Collected data
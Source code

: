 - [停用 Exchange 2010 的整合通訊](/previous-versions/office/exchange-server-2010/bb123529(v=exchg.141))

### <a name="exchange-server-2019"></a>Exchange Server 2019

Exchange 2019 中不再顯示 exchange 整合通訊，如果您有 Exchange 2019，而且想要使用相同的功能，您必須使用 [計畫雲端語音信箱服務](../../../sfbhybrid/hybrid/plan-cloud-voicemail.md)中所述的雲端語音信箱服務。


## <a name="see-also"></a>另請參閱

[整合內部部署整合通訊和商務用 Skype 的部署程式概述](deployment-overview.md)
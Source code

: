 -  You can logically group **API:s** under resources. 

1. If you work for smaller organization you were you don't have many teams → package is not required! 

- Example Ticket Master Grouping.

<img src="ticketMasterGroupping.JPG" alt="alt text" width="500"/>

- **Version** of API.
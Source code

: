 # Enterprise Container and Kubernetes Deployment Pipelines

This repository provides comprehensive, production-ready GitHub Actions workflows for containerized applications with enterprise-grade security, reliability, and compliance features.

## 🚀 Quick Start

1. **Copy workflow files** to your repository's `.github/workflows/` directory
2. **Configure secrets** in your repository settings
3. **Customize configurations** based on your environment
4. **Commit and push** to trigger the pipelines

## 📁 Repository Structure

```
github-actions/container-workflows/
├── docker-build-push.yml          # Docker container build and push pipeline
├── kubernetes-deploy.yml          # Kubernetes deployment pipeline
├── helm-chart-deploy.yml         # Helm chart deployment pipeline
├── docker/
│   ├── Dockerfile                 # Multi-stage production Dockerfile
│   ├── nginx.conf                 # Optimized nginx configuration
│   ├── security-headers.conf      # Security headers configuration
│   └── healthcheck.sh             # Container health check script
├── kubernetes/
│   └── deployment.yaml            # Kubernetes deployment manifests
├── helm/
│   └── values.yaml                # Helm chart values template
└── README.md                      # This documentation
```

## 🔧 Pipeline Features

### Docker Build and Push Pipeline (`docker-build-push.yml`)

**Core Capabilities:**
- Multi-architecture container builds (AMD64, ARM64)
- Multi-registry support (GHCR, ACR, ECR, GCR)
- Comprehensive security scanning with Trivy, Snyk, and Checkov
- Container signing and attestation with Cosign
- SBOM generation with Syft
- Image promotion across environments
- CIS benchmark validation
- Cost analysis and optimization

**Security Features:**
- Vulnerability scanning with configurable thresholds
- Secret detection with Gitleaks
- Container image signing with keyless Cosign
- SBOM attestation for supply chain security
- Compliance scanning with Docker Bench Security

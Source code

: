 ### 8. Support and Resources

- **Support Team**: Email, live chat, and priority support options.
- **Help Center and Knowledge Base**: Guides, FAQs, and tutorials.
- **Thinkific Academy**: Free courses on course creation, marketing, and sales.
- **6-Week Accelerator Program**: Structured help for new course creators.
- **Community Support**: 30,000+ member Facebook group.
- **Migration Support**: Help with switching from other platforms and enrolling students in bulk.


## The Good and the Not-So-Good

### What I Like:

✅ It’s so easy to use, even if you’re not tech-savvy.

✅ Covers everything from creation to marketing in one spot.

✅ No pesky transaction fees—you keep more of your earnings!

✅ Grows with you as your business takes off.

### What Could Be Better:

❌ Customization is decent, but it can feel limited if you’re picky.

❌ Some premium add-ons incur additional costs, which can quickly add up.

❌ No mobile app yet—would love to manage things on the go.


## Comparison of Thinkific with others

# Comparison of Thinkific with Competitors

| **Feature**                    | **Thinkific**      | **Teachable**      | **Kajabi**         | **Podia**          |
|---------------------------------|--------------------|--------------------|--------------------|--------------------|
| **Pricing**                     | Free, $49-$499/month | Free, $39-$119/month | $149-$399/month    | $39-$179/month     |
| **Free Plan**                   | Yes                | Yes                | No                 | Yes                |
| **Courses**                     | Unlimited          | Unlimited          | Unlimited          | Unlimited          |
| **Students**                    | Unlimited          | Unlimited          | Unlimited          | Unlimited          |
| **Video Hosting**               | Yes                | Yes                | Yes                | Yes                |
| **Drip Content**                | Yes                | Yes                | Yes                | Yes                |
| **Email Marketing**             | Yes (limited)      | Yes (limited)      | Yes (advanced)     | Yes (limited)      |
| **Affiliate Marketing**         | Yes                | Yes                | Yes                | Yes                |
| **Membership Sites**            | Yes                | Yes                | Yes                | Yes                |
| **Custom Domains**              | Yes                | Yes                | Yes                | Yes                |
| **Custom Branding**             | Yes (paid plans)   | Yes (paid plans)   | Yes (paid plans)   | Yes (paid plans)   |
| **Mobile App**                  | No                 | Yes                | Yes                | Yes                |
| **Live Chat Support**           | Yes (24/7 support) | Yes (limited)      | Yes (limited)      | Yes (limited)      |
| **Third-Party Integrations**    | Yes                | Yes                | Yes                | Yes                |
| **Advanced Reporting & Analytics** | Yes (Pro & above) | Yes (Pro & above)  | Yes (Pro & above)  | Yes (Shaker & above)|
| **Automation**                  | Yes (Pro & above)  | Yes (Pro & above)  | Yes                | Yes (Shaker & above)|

Try it → Output the lines of the records above exactly as they appear, from the line containing "in one spot." through the line containing "# Comparison of Thinkific with Competitors".

Solution to the exercise →
✅ Covers everything from creation to marketing in one spot.

✅ No pesky transaction fees—you keep more of your earnings!

✅ Grows with you as your business takes off.

### What Could Be Better:

❌ Customization is decent, but it can feel limited if you’re picky.

❌ Some premium add-ons incur additional costs, which can quickly add up.

❌ No mobile app yet—would love to manage things on the go.


## Comparison of Thinkific with others

# Comparison of Thinkific with Competitors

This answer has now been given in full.